Pull out every line below that contains the word "phải".

(Document images with source code)
#####
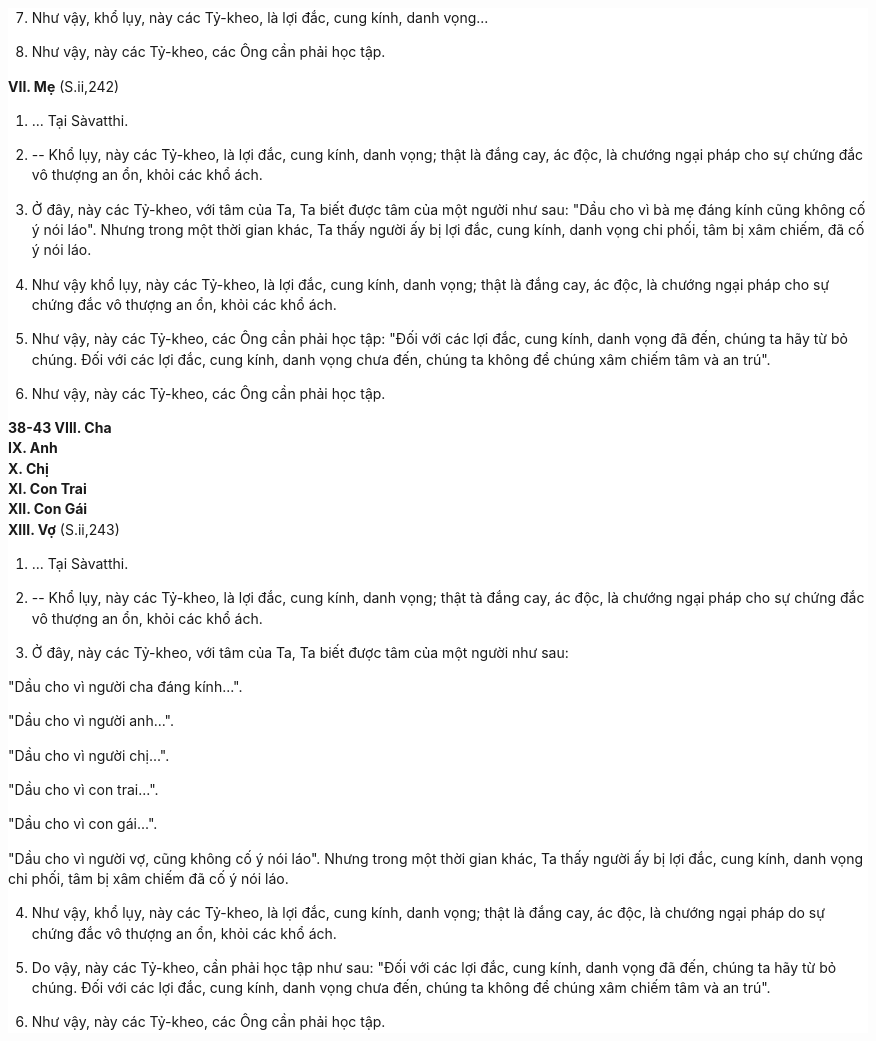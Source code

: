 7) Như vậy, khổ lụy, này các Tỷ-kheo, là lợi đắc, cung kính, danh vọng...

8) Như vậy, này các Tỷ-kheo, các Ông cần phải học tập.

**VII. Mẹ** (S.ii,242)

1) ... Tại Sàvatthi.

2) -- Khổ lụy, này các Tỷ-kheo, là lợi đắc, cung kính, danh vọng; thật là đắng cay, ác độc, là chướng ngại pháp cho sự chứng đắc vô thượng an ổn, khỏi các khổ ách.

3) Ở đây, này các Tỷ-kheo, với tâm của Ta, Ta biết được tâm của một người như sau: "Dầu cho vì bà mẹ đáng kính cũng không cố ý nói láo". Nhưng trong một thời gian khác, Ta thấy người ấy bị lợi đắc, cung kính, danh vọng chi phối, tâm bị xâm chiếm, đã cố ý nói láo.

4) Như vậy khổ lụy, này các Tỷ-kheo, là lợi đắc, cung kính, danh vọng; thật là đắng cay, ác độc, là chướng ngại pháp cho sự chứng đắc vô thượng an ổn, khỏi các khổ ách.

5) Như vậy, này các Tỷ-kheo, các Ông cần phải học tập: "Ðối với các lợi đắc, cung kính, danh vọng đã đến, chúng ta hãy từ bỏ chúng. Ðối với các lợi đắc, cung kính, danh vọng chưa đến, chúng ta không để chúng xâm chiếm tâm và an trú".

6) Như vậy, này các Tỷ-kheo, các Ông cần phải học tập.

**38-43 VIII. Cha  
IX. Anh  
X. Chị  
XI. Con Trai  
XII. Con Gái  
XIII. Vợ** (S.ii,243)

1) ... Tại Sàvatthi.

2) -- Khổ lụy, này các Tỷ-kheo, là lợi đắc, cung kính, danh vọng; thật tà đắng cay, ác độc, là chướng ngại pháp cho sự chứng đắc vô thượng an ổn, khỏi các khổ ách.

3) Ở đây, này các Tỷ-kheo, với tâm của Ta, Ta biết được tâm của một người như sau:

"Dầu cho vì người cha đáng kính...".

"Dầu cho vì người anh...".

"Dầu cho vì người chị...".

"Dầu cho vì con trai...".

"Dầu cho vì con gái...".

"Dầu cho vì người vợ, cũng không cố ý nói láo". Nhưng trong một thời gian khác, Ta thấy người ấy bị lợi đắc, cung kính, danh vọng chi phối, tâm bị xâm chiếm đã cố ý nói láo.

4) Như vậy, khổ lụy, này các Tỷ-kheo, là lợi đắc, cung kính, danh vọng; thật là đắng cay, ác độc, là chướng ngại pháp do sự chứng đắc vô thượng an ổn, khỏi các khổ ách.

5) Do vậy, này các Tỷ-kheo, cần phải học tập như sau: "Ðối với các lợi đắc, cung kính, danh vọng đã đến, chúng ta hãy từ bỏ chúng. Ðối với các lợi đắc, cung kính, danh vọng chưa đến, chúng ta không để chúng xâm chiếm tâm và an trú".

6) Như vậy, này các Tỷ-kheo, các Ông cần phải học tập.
#####
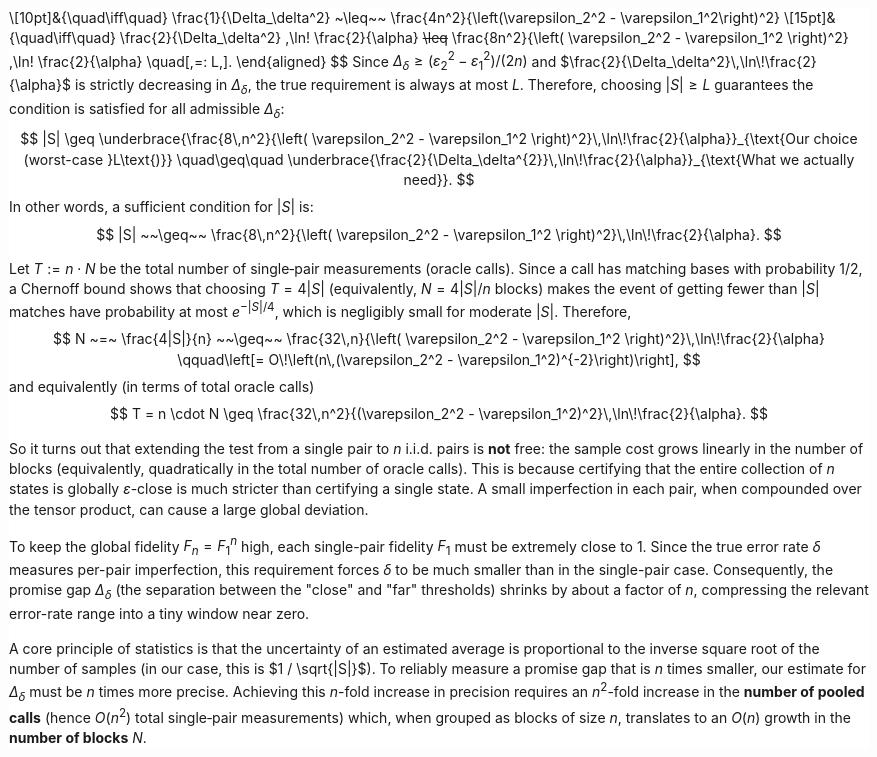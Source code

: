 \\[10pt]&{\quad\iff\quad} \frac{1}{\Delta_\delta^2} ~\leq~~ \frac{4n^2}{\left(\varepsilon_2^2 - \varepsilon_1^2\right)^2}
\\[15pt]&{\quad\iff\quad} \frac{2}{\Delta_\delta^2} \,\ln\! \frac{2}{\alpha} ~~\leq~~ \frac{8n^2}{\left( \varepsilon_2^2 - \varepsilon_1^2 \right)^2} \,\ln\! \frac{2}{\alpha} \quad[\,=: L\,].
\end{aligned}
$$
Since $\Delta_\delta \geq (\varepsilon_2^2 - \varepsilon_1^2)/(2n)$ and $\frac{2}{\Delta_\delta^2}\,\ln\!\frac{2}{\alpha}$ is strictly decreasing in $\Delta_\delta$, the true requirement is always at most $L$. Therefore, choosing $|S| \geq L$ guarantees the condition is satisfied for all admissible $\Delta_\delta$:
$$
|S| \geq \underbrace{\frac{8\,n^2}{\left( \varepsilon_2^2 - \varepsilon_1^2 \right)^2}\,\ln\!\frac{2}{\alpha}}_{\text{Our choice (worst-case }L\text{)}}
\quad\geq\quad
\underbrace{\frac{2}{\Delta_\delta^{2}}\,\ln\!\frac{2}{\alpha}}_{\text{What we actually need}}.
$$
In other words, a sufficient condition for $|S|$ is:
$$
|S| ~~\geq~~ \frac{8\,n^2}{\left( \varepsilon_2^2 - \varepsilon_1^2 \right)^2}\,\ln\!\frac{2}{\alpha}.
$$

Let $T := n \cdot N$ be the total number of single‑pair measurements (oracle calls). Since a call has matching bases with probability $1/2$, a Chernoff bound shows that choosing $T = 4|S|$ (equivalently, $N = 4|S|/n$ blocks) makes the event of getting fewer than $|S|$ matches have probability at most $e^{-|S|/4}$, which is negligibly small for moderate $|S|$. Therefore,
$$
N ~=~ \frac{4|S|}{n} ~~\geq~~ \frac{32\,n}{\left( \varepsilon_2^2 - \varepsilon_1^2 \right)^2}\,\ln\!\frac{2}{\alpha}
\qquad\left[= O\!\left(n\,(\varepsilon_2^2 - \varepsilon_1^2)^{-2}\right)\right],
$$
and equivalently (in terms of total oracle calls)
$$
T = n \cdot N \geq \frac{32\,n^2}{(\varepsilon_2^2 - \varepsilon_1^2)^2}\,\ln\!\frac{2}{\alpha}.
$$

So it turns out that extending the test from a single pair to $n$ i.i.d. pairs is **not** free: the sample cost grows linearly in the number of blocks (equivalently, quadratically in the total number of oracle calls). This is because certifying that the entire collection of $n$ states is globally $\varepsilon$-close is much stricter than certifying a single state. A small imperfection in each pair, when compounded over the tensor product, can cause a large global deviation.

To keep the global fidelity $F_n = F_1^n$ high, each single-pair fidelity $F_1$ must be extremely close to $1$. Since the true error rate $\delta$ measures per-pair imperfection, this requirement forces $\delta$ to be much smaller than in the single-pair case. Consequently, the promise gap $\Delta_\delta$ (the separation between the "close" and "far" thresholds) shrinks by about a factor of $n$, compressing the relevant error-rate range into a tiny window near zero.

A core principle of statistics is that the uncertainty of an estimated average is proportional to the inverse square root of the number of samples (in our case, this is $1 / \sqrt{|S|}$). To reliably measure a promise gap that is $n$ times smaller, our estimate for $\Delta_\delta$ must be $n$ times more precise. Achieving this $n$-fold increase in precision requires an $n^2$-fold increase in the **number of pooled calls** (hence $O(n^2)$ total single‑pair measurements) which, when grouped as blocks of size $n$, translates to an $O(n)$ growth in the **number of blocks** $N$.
#####
**SOLVED EXERCISE**
8) Như vậy, này các Tỷ-kheo, các Ông cần phải học tập.
5) Như vậy, này các Tỷ-kheo, các Ông cần phải học tập: "Ðối với các lợi đắc, cung kính, danh vọng đã đến, chúng ta hãy từ bỏ chúng. Ðối với các lợi đắc, cung kính, danh vọng chưa đến, chúng ta không để chúng xâm chiếm tâm và an trú".
6) Như vậy, này các Tỷ-kheo, các Ông cần phải học tập.
5) Do vậy, này các Tỷ-kheo, cần phải học tập như sau: "Ðối với các lợi đắc, cung kính, danh vọng đã đến, chúng ta hãy từ bỏ chúng. Ðối với các lợi đắc, cung kính, danh vọng chưa đến, chúng ta không để chúng xâm chiếm tâm và an trú".
6) Như vậy, này các Tỷ-kheo, các Ông cần phải học tập.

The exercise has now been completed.